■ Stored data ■
*** Block opens ***
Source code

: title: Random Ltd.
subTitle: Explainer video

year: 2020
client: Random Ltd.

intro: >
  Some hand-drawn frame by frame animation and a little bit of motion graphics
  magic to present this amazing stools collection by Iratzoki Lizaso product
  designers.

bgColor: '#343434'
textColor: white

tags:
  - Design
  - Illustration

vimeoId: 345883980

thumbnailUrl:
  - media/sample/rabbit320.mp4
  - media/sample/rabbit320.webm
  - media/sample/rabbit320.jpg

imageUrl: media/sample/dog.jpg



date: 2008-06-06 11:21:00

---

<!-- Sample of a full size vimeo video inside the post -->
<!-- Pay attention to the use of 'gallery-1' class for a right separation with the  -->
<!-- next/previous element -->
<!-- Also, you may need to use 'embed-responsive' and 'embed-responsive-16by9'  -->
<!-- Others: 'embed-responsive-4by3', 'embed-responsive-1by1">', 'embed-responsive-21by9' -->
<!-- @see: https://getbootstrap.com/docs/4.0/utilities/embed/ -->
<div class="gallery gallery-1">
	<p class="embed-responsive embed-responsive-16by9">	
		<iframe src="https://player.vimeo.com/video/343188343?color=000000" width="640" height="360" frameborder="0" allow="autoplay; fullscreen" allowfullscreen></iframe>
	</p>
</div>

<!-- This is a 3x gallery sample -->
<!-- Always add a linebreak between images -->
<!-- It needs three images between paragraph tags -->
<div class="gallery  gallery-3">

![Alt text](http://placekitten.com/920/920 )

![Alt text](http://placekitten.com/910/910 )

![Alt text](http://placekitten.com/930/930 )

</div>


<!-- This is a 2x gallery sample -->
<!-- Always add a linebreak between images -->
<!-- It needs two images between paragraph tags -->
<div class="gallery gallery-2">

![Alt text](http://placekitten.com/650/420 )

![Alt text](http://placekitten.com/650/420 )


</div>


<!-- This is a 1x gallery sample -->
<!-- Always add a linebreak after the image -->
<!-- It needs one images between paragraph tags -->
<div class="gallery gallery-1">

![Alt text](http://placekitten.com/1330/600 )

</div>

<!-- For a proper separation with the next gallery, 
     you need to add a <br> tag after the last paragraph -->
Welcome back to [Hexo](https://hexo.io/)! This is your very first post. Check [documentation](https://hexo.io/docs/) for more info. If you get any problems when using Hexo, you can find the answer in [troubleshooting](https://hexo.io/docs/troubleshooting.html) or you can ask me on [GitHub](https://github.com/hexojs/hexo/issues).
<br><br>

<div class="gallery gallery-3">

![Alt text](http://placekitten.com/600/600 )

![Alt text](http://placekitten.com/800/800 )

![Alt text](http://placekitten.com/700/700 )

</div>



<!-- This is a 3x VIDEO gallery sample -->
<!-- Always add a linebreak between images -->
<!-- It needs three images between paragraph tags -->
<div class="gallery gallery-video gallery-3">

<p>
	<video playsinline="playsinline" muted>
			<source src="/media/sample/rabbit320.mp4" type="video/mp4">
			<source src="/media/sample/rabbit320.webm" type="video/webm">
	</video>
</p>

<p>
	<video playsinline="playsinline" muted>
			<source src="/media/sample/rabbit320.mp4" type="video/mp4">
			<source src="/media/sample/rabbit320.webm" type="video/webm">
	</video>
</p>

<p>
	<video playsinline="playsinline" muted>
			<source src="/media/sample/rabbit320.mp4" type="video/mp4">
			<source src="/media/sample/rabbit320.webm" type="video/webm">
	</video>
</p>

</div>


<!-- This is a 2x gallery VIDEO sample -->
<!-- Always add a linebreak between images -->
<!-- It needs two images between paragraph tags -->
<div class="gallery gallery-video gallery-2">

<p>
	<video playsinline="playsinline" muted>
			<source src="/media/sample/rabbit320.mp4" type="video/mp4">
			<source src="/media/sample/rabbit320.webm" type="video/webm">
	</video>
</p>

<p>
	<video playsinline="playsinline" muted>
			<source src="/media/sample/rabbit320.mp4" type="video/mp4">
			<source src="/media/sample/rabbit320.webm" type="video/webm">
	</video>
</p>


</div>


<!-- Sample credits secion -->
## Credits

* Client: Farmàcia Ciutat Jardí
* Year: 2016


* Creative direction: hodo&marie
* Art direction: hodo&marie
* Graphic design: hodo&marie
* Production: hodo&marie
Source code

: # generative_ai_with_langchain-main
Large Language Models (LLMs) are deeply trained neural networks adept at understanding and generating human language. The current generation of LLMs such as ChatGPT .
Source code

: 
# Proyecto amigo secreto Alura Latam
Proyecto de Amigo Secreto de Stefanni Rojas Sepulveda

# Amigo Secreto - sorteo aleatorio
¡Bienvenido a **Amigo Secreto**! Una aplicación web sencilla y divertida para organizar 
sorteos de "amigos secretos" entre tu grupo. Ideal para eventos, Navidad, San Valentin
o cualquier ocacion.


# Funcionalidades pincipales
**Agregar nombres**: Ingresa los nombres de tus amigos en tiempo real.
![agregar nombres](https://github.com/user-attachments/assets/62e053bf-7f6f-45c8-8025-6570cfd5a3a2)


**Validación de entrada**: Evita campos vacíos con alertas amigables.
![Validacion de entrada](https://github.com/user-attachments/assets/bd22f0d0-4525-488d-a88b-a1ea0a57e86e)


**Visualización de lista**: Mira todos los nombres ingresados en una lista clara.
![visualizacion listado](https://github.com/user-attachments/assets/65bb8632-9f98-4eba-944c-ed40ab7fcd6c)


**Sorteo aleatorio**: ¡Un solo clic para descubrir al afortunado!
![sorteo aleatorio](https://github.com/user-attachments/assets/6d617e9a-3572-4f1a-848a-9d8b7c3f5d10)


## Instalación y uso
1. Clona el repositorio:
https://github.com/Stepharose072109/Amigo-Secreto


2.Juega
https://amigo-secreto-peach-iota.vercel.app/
*** Block closes ***
■ Aim of the task ■
All lines that hold the word "after" should be copied from the data.

■ Task output ■
<!-- Always add a linebreak after the image -->
     you need to add a <br> tag after the last paragraph -->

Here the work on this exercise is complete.